Jason, his wife Medea and their two sons have settled in Corinth following his arduous expedition to obtain the golden fleece. Jason could not have succeeded in acquiring the golden fleece without the exceptional help of Medea whose interventions enabled him to complete the tasks he was set, and who even killed her own brother to assist their escape. Now foreign exiles in Corinth, however, Jason has decided that the only way to enhance his social position is to marry the daughter of the king of Corinth, much to Medea’s understandable grief and rage.

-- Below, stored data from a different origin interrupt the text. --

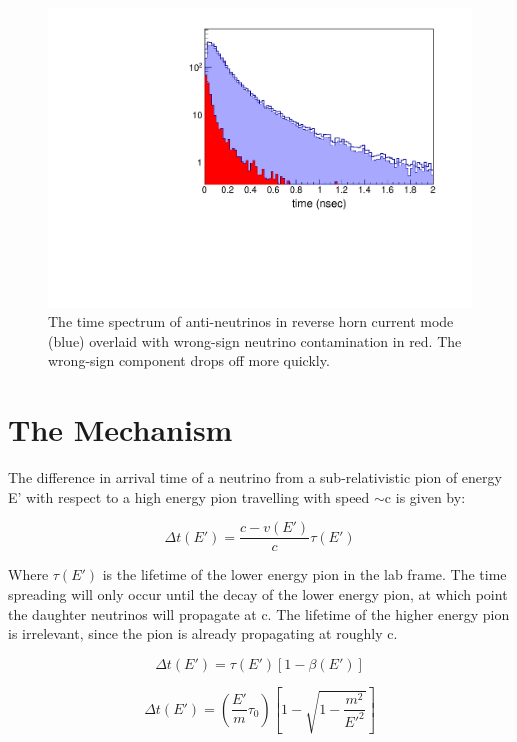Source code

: \documentclass[preprint,12pt]{elsarticle}
\begin{document}
\begin{figure}[t]
	\begin{center}
           	\includegraphics[width=0.8 \linewidth]{Figures/2018.11.07_LBNFtimingRHC/RHCbeamcontent_log.pdf}
	\end{center}
	\caption{The time spectrum of anti-neutrinos in reverse horn current mode (blue) overlaid with wrong-sign neutrino contamination in red. The wrong-sign component drops off more quickly.}
		\label{fig:anniedetector}
\end{figure}

\section{The Mechanism}

The difference in arrival time of a neutrino from a sub-relativistic pion of energy E' with respect to a high energy pion travelling with speed $\sim$c is given by:

\begin{equation}
\Delta t(E') = \frac{c - v(E')}{c} \tau (E')
\end{equation}

Where $\tau (E')$ is the lifetime of the lower energy pion in the lab frame. The time spreading will only occur until the decay of the lower energy pion, at which point the daughter neutrinos will propagate at c. The lifetime of the higher energy pion is irrelevant, since the pion is already propagating at roughly c.

\begin{equation}
\Delta t(E') = \tau (E') [1 - \beta (E')]
\end{equation}

\begin{equation}
\Delta t(E') = (\frac{E'}{m} \tau_0) [1 - \sqrt{ 1 - \frac{m^2}{E'^2}}]
\end{equation}
\end{document}
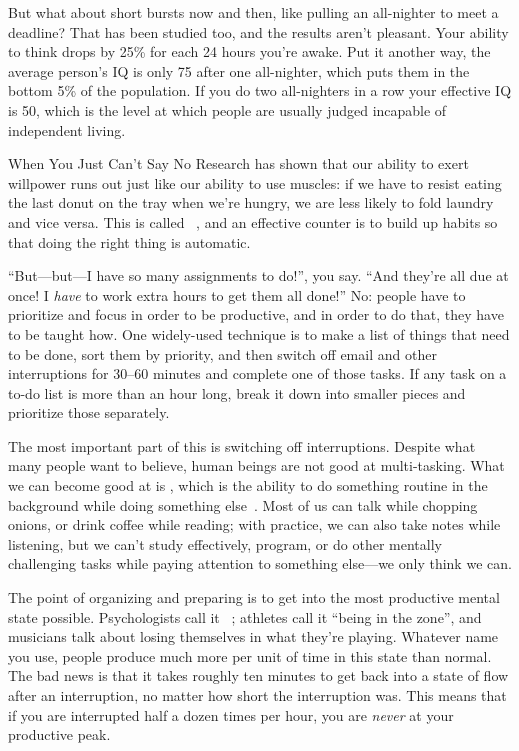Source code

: But what about short bursts now and then,
like pulling an all-nighter to meet a deadline?
That has been studied too,
and the results aren't pleasant.
Your ability to think drops by 25\% for each 24 hours you're awake.
Put it another way,
the average person's IQ is only 75 after one all-nighter,
which puts them in the bottom 5\% of the population.
If you do two all-nighters in a row your effective IQ is 50,
which is the level at which people are usually judged incapable of independent living.

\begin{aside}{When You Just Can't Say No}
  Research has shown that our ability to exert willpower runs out
  just like our ability to use muscles:
  if we have to resist eating the last donut on the tray when we're hungry,
  we are less likely to fold laundry and vice versa.
  This is called ~\cite{Mill2016a},
  and an effective counter is to build up habits
  so that doing the right thing is automatic.
\end{aside}

``But---but---I have so many assignments to do!'', you say.
``And they're all due at once!
I \emph{have} to work extra hours to get them all done!''
No:
people have to prioritize and focus in order to be productive,
and in order to do that,
they have to be taught how.
One widely-used technique is to make a list of things that need to be done,
sort them by priority,
and then switch off email and other interruptions for 30--60 minutes
and complete one of those tasks.
If any task on a to-do list is more than an hour long,
break it down into smaller pieces and prioritize those separately.

The most important part of this is switching off interruptions.
Despite what many people want to believe,
human beings are not good at multi-tasking.
What we can become good at is ,
which is the ability to do something routine in the background
while doing something else~\cite{Mill2016a}.
Most of us can talk while chopping onions,
or drink coffee while reading;
with practice,
we can also take notes while listening,
but we can't study effectively,
program,
or do other mentally challenging tasks while paying attention to something else---we
only think we can.

The point of organizing and preparing is
to get into the most productive mental state possible.
Psychologists call it ~\cite{Csik2008};
athletes call it ``being in the zone'',
and musicians talk about losing themselves in what they're playing.
Whatever name you use,
people produce much more per unit of time in this state than normal.
The bad news is that
it takes roughly ten minutes to get back into a state of flow after an interruption,
no matter how short the interruption was.
This means that if you are interrupted half a dozen times per hour,
you are \emph{never} at your productive peak.

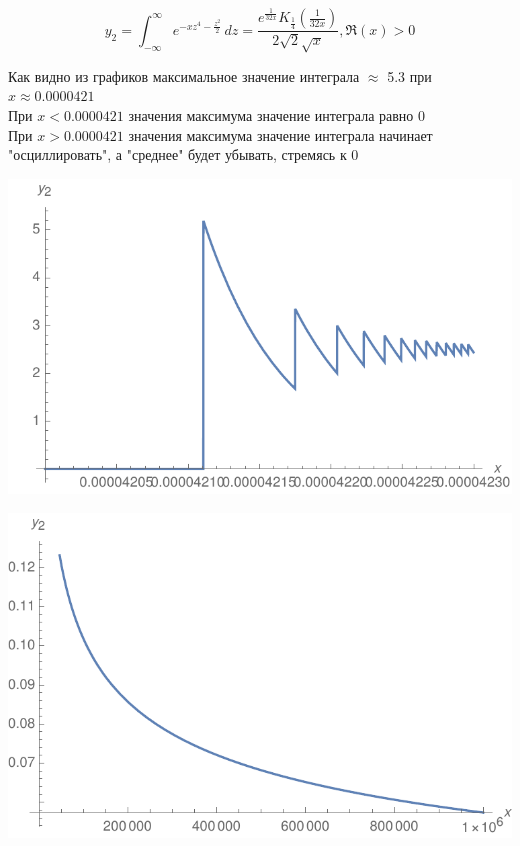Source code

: \documentclass[a4paper,14pt]{article}
\begin{document}
\begin{equation}
y_2 = \int_{-\infty }^{\infty } e^{-x z^4-\frac{z^2}{2}} \, dz = \frac{e^{\frac{1}{32 x}} K_{\frac{1}{4}}\left(\frac{1}{32 x}\right)}{2 \sqrt{2} \sqrt{x}},\Re(x)>0
\end{equation} 

Как видно из графиков максимальное значение интеграла $\approx$ 5.3 при $x\approx 0.0000421$\\
При $x<0.0000421$ значения максимума значение интеграла равно 0\\
При $x>0.0000421$ значения максимума значение интеграла начинает "осциллировать", а "среднее" будет убывать, стремясь к 0

\begin{center}
\includegraphics{gr4}
\end{center}

\begin{center}
\includegraphics{gr5}
\end{center}
\end{document}
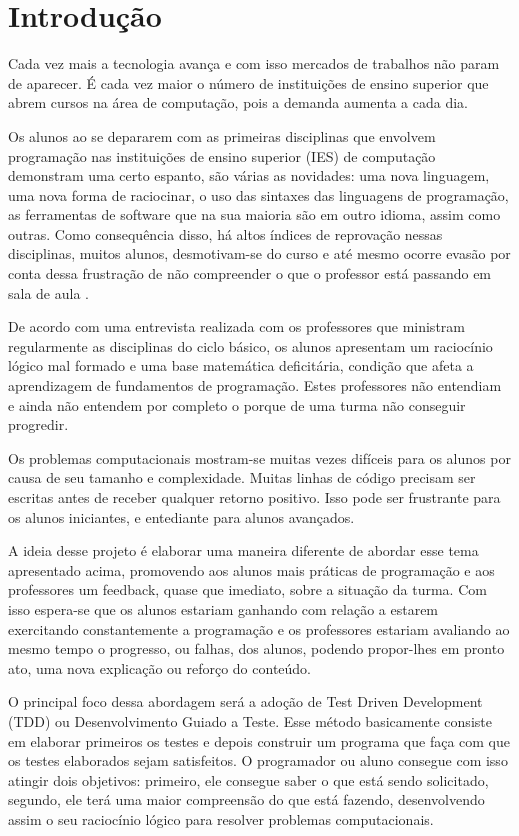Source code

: \documentclass[pnumabnt,normaltoc,espacoumemeio,capchap]{abnt}
\begin{document}
\chapter{Introdução}
\par Cada vez mais a tecnologia avança e com isso mercados de trabalhos não param de aparecer. É cada vez maior o número de instituições de ensino superior que abrem cursos na área de computação, pois a demanda aumenta a cada dia.
\par Os alunos ao se depararem com as primeiras disciplinas que envolvem programação nas instituições de ensino superior (IES) de computação demonstram uma certo espanto, são várias as novidades: uma nova linguagem, uma nova forma de raciocinar, o uso das sintaxes das linguagens de programação, as ferramentas de software que na sua maioria são em outro idioma, assim como outras. Como consequência disso, há altos índices de reprovação nessas disciplinas, muitos alunos, desmotivam-se do curso e até mesmo ocorre evasão por conta dessa frustração de não compreender o que o professor está passando em sala de aula \cite{SI11}.
\par De acordo com uma entrevista realizada com os professores que ministram regularmente as disciplinas do ciclo básico, os alunos apresentam um raciocínio lógico mal formado e uma base matemática deficitária, condição que afeta a aprendizagem de fundamentos de programação. Estes professores não entendiam e ainda não entendem por completo o porque de uma turma não conseguir progredir.  
\par Os problemas computacionais mostram-se muitas vezes difíceis para os alunos por causa de seu tamanho e complexidade. Muitas linhas de código precisam ser escritas antes de receber qualquer retorno positivo. Isso pode ser frustrante para os alunos iniciantes, e entediante para alunos avançados.
\par A ideia desse projeto é elaborar uma maneira diferente de abordar esse tema apresentado acima, promovendo aos alunos mais práticas de programação e aos professores um feedback, quase que imediato, sobre a situação da turma. Com isso espera-se que os alunos estariam ganhando com relação a estarem exercitando constantemente a programação e os professores estariam avaliando ao mesmo tempo o progresso, ou falhas, dos alunos, podendo propor-lhes em pronto ato, uma nova explicação ou reforço do conteúdo.
\par O principal foco dessa abordagem será a adoção de Test Driven Development (TDD) ou Desenvolvimento Guiado a Teste. Esse método basicamente consiste em elaborar primeiros os testes e depois construir um programa que faça com que os testes elaborados sejam satisfeitos. O programador ou aluno consegue com isso atingir dois objetivos: primeiro, ele consegue saber o que está sendo solicitado, segundo, ele terá uma maior compreensão do que está fazendo, desenvolvendo assim o seu raciocínio lógico para resolver problemas computacionais.
\end{document}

Euripides’s play Medea opens on the very day that the wedding takes place, and before the sun sets Medea will enact the most vicious vengeance on all who have turned against her.
Written almost 2,500 years ago in 431BCE Medea has survived as one of the most timeless works from classical theatre primarily because of the notorious manner in which Medea takes her revenge for being abandoned and banished – she kills her own two sons because it is the way she can hurt her husband most. Her horrific crime compels both repulsion and fascination, because Euripides forces us to consider how human beings can be provoked into the most extreme moral choices. His portrait of the psychological pressure that Medea suffers is one of the earliest examples of the dramatization of a character’s internal life, a focus that would become a defining feature of modern drama many centuries on.
Testimony to the popularity of the story of Medea and the universality of Euripides’s vision is the fact that the play is so regularly revived, most recently in the striking modern production at the National Theatre in a new adaptation written by Ben Power, directed by Carrie Cracknell and with a wonderful, fierce performance by Helen McCrory in the title role. Happily we can now watch this production online as part of the National Theatre at Home service.
I’m delighted to be joined in this episode to explore the original and enduring ingredients of Medea by renowned classical scholar Edith Hall.
Note: Edith and I recorded this episode on Thursday 15th April 2021. The day after our conversation we learned the sad news that Helen McCrory had passed away. Her performances in Medea, and in Terence Rattigan’s The Deep Blue Sea, also at the National Theatre, are two of the most memorable I have seen in any theatre. She is naturally commanding, shining with clear intelligence, honest and deeply moving. They are definitive recreations of these two indomitable characters. Thankfully we can still watch these performances on the National Theatre at Home service.